Input data:

○ ○ ○ ○ ○ ○ ○

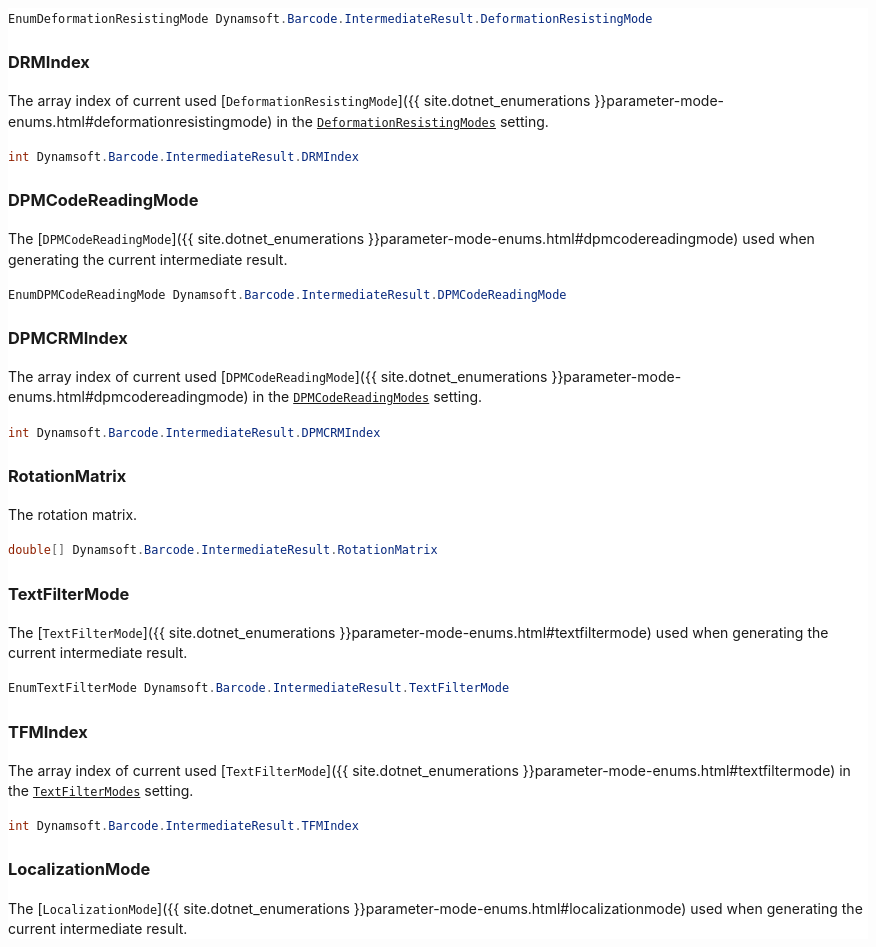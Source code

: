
 ```C#
EnumDeformationResistingMode Dynamsoft.Barcode.IntermediateResult.DeformationResistingMode
```

### DRMIndex
The array index of current used [`DeformationResistingMode`]({{ site.dotnet_enumerations }}parameter-mode-enums.html#deformationresistingmode) in the [`DeformationResistingModes`](../struct/FurtherModes.md#deformationresistingmodes) setting.

```C#
int Dynamsoft.Barcode.IntermediateResult.DRMIndex
```

### DPMCodeReadingMode
The [`DPMCodeReadingMode`]({{ site.dotnet_enumerations }}parameter-mode-enums.html#dpmcodereadingmode) used when generating the current intermediate result.

```C#
EnumDPMCodeReadingMode Dynamsoft.Barcode.IntermediateResult.DPMCodeReadingMode
```

### DPMCRMIndex
The array index of current used [`DPMCodeReadingMode`]({{ site.dotnet_enumerations }}parameter-mode-enums.html#dpmcodereadingmode) in the [`DPMCodeReadingModes`](../struct/FurtherModes.md#dpmcodereadingmodes) setting.

```C#
int Dynamsoft.Barcode.IntermediateResult.DPMCRMIndex
```

### RotationMatrix
The rotation matrix.

```C#
double[] Dynamsoft.Barcode.IntermediateResult.RotationMatrix
```

### TextFilterMode
The [`TextFilterMode`]({{ site.dotnet_enumerations }}parameter-mode-enums.html#textfiltermode) used when generating the current intermediate result.

```C#
EnumTextFilterMode Dynamsoft.Barcode.IntermediateResult.TextFilterMode
```

### TFMIndex
The array index of current used [`TextFilterMode`]({{ site.dotnet_enumerations }}parameter-mode-enums.html#textfiltermode) in the [`TextFilterModes`](../struct/FurtherModes.md#textfiltermodes) setting.
```C#
int Dynamsoft.Barcode.IntermediateResult.TFMIndex
```

### LocalizationMode
The [`LocalizationMode`]({{ site.dotnet_enumerations }}parameter-mode-enums.html#localizationmode) used when generating the current intermediate result.
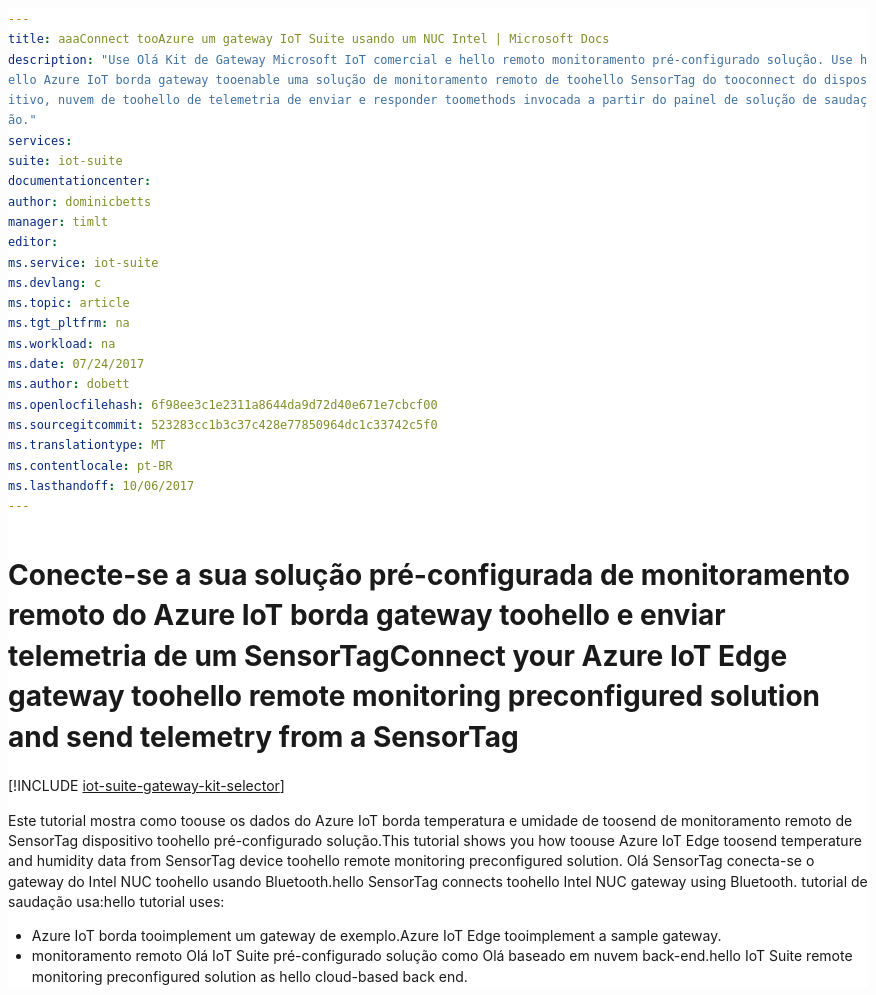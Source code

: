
 ```yaml
---
title: aaaConnect tooAzure um gateway IoT Suite usando um NUC Intel | Microsoft Docs
description: "Use Olá Kit de Gateway Microsoft IoT comercial e hello remoto monitoramento pré-configurado solução. Use hello Azure IoT borda gateway tooenable uma solução de monitoramento remoto de toohello SensorTag do tooconnect do dispositivo, nuvem de toohello de telemetria de enviar e responder toomethods invocada a partir do painel de solução de saudação."
services: 
suite: iot-suite
documentationcenter: 
author: dominicbetts
manager: timlt
editor: 
ms.service: iot-suite
ms.devlang: c
ms.topic: article
ms.tgt_pltfrm: na
ms.workload: na
ms.date: 07/24/2017
ms.author: dobett
ms.openlocfilehash: 6f98ee3c1e2311a8644da9d72d40e671e7cbcf00
ms.sourcegitcommit: 523283cc1b3c37c428e77850964dc1c33742c5f0
ms.translationtype: MT
ms.contentlocale: pt-BR
ms.lasthandoff: 10/06/2017
---
```

# <a name="connect-your-azure-iot-edge-gateway-toohello-remote-monitoring-preconfigured-solution-and-send-telemetry-from-a-sensortag"></a><span data-ttu-id="c84e0-104">Conecte-se a sua solução pré-configurada de monitoramento remoto do Azure IoT borda gateway toohello e enviar telemetria de um SensorTag</span><span class="sxs-lookup"><span data-stu-id="c84e0-104">Connect your Azure IoT Edge gateway toohello remote monitoring preconfigured solution and send telemetry from a SensorTag</span></span>

[!INCLUDE [iot-suite-gateway-kit-selector](../../includes/iot-suite-gateway-kit-selector.md)]

<span data-ttu-id="c84e0-105">Este tutorial mostra como toouse os dados do Azure IoT borda temperatura e umidade de toosend de monitoramento remoto de SensorTag dispositivo toohello pré-configurado solução.</span><span class="sxs-lookup"><span data-stu-id="c84e0-105">This tutorial shows you how toouse Azure IoT Edge toosend temperature and humidity data from SensorTag device toohello remote monitoring preconfigured solution.</span></span> <span data-ttu-id="c84e0-106">Olá SensorTag conecta-se o gateway do Intel NUC toohello usando Bluetooth.</span><span class="sxs-lookup"><span data-stu-id="c84e0-106">hello SensorTag connects toohello Intel NUC gateway using Bluetooth.</span></span> <span data-ttu-id="c84e0-107">tutorial de saudação usa:</span><span class="sxs-lookup"><span data-stu-id="c84e0-107">hello tutorial uses:</span></span>

- <span data-ttu-id="c84e0-108">Azure IoT borda tooimplement um gateway de exemplo.</span><span class="sxs-lookup"><span data-stu-id="c84e0-108">Azure IoT Edge tooimplement a sample gateway.</span></span>
- <span data-ttu-id="c84e0-109">monitoramento remoto Olá IoT Suite pré-configurado solução como Olá baseado em nuvem back-end.</span><span class="sxs-lookup"><span data-stu-id="c84e0-109">hello IoT Suite remote monitoring preconfigured solution as hello cloud-based back end.</span></span>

○ ○ ○ ○ ○ ○ ○

Work to be completed: The number of lines in the listing above that contain "when" is all that should be stated.

Exercise answer: 3